**** AVAILABLE RECORDS ****

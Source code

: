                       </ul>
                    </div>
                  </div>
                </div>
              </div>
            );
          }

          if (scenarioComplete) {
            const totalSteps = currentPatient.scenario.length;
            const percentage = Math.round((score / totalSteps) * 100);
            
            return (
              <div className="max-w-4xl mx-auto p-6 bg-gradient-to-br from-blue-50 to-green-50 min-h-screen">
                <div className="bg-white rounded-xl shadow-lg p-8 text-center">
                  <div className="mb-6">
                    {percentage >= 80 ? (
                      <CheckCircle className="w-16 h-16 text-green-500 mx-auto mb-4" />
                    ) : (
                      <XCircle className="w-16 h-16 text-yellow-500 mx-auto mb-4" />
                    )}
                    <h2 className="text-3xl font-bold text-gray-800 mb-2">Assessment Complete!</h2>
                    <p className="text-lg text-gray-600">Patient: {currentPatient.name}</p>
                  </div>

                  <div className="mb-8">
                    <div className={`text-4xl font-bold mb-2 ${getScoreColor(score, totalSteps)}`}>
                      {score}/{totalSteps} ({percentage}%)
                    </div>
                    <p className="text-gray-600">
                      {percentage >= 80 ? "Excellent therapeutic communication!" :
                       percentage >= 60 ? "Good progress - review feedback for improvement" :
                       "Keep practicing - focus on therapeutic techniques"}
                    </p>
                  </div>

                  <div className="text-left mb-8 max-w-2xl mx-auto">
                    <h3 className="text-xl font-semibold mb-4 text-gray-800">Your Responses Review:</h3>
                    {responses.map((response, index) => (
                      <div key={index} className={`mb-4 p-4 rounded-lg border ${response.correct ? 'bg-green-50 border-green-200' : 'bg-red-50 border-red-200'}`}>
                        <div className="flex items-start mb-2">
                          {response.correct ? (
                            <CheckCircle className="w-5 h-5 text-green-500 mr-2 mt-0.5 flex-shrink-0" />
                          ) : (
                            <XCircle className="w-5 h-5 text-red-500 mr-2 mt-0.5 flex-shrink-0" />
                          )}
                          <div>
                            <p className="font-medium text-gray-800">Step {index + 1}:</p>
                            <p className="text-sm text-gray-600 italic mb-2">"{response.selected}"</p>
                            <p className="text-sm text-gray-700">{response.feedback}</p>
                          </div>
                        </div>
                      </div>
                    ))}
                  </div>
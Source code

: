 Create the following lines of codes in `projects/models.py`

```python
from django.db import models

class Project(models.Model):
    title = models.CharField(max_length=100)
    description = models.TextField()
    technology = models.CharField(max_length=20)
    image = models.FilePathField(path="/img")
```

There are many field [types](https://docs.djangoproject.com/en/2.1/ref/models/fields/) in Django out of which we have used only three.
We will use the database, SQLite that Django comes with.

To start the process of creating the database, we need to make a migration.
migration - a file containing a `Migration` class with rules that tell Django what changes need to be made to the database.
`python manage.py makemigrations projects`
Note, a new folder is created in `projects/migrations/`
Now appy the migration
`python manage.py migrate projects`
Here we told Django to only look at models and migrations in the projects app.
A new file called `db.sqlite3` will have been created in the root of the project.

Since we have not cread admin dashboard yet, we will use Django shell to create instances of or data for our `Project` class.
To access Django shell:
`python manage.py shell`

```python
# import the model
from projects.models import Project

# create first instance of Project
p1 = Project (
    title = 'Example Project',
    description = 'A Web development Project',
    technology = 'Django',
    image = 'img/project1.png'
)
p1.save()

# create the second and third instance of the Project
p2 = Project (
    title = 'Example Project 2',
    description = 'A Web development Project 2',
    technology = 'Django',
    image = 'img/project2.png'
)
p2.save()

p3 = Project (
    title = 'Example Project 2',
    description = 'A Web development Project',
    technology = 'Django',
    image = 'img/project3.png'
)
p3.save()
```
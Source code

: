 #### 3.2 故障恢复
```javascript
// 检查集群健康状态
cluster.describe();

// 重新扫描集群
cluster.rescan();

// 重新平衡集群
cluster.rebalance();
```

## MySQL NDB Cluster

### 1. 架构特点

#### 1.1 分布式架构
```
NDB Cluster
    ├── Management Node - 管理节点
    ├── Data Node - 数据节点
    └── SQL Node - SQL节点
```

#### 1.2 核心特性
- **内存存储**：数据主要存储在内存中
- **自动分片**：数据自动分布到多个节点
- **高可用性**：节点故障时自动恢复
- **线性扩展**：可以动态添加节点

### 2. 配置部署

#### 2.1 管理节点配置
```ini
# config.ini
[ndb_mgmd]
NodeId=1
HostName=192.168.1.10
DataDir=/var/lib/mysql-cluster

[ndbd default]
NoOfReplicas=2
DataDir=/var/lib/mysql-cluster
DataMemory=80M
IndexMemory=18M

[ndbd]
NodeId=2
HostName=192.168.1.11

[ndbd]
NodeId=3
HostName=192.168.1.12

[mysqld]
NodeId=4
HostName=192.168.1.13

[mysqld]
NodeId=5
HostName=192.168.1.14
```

****

→ **ABOUT THIS TASK**
Copy each line above where "shrink" appears.

→ **ANSWER AREA**
                            <CheckCircle className="w-5 h-5 text-green-500 mr-2 mt-0.5 flex-shrink-0" />
                            <XCircle className="w-5 h-5 text-red-500 mr-2 mt-0.5 flex-shrink-0" />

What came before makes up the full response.